### Exercise requirements
The only thing to report is how many lines of the data contain the word "fixed".
※
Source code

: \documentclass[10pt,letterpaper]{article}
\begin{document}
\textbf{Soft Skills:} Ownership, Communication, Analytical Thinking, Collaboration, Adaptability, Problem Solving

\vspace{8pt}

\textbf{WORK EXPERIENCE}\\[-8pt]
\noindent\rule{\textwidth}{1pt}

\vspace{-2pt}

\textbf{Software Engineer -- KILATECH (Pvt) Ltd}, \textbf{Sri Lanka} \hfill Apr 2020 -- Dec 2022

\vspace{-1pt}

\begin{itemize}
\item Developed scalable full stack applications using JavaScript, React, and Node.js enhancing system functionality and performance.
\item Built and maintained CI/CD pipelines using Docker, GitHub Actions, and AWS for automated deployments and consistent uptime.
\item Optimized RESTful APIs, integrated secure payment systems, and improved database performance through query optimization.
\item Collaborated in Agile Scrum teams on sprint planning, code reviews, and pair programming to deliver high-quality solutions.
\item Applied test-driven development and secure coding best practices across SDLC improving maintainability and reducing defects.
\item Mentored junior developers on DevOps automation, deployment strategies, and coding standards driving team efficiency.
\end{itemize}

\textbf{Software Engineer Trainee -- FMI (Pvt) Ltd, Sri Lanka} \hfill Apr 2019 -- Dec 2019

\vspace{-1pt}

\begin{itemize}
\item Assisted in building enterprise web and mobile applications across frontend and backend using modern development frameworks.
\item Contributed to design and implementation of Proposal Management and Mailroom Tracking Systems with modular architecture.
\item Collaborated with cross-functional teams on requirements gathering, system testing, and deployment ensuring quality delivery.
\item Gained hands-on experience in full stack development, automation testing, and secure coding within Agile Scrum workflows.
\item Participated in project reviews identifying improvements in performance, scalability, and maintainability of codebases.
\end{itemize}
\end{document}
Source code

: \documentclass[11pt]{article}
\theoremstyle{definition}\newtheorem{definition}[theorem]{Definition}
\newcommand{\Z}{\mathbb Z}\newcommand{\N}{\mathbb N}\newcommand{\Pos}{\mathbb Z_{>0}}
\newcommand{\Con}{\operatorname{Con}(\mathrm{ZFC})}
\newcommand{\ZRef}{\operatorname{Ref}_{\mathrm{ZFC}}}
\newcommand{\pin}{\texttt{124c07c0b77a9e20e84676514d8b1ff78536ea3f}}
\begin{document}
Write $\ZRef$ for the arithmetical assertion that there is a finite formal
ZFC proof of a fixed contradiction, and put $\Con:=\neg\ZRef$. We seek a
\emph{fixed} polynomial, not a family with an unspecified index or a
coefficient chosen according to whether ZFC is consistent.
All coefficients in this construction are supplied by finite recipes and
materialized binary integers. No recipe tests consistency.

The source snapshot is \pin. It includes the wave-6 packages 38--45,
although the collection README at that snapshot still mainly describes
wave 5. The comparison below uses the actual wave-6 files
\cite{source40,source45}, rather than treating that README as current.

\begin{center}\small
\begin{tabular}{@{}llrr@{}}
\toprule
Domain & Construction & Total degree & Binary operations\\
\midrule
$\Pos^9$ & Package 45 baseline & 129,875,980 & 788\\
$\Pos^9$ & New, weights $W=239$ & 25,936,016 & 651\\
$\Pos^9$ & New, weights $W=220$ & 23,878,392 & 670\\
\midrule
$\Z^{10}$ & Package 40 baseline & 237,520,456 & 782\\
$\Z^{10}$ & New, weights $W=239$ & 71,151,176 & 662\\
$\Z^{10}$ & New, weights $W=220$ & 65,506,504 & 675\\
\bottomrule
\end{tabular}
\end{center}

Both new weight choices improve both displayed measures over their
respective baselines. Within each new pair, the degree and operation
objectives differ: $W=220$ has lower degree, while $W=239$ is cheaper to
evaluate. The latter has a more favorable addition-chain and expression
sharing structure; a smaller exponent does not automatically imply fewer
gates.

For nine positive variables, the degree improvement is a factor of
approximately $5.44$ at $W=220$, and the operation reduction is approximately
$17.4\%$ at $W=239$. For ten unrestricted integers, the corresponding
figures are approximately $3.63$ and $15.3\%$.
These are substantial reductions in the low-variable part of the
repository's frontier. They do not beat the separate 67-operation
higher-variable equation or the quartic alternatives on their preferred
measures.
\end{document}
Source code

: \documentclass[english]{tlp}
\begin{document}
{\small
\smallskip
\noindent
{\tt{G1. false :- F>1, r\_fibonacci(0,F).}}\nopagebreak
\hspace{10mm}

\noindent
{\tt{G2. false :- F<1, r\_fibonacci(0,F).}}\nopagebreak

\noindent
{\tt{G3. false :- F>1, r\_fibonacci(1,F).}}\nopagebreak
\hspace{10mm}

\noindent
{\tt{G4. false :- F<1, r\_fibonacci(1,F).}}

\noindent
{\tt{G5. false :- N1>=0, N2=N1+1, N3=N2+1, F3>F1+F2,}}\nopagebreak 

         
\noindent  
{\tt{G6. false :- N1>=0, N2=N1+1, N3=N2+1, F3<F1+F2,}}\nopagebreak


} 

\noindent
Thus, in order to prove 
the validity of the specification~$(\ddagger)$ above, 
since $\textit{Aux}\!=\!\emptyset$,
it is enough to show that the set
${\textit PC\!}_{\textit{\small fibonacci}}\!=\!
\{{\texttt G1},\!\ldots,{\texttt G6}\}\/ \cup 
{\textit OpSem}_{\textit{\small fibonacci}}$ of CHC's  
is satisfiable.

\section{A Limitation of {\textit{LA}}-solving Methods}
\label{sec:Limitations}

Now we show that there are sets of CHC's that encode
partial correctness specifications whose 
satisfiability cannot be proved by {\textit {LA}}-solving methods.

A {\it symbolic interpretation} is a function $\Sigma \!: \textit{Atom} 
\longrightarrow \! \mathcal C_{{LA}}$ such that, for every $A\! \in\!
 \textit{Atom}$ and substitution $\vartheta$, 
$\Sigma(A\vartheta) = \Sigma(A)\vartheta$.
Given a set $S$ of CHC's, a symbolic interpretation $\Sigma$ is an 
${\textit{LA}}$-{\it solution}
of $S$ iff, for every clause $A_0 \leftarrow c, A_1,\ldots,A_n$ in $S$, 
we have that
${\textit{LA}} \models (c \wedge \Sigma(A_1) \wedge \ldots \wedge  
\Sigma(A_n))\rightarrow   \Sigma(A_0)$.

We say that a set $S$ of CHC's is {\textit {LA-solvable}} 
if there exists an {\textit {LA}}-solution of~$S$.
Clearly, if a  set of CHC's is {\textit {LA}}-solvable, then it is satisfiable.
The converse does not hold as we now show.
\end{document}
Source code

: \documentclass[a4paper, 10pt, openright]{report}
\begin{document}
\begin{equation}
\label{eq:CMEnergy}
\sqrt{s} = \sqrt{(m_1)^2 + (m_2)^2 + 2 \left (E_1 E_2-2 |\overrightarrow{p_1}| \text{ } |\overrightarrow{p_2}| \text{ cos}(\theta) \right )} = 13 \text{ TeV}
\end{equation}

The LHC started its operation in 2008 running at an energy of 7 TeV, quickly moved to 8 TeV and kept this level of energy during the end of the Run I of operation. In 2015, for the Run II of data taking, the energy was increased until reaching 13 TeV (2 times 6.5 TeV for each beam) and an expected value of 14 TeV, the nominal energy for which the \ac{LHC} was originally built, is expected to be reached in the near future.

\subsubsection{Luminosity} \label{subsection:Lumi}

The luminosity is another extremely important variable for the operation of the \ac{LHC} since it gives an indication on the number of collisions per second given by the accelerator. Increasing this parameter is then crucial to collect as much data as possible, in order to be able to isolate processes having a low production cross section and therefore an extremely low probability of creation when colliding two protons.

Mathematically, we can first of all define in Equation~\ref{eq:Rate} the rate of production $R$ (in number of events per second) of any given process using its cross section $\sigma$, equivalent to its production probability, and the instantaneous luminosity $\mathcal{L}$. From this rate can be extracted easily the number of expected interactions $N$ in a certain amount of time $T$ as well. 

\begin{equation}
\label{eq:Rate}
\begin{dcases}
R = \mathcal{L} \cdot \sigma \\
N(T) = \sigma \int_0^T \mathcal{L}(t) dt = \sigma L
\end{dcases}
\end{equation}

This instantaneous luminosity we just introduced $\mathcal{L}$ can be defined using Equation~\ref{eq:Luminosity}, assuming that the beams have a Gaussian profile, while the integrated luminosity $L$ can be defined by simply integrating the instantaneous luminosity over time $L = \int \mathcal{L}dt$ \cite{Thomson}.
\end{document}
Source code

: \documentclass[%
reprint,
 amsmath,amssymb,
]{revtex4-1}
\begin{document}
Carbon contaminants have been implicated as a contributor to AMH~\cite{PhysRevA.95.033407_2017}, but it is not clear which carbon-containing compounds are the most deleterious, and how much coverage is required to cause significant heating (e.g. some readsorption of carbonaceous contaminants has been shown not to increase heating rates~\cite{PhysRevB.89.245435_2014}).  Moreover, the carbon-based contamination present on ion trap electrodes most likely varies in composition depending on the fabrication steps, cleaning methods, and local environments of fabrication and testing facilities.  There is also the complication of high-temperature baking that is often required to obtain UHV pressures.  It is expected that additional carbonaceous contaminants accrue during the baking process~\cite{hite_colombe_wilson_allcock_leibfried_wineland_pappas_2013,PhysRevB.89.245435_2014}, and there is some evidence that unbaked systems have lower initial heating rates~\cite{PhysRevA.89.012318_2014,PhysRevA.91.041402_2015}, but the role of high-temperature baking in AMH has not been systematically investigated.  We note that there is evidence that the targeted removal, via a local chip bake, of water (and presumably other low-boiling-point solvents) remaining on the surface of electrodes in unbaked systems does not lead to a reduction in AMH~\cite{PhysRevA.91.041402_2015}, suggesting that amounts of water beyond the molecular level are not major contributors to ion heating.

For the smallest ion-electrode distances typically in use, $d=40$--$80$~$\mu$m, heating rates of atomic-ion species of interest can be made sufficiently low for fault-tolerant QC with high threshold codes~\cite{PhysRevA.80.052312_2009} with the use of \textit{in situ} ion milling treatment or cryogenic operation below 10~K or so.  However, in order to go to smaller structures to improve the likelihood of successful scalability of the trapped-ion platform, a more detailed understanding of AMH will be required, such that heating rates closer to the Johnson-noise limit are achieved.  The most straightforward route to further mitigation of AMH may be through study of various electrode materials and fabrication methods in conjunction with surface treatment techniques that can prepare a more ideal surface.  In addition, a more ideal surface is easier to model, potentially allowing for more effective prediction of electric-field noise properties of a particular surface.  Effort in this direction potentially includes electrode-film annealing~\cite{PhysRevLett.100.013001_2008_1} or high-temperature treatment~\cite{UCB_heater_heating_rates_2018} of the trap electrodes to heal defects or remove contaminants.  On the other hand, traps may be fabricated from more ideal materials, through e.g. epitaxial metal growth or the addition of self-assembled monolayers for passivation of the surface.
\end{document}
※
### Written answer
2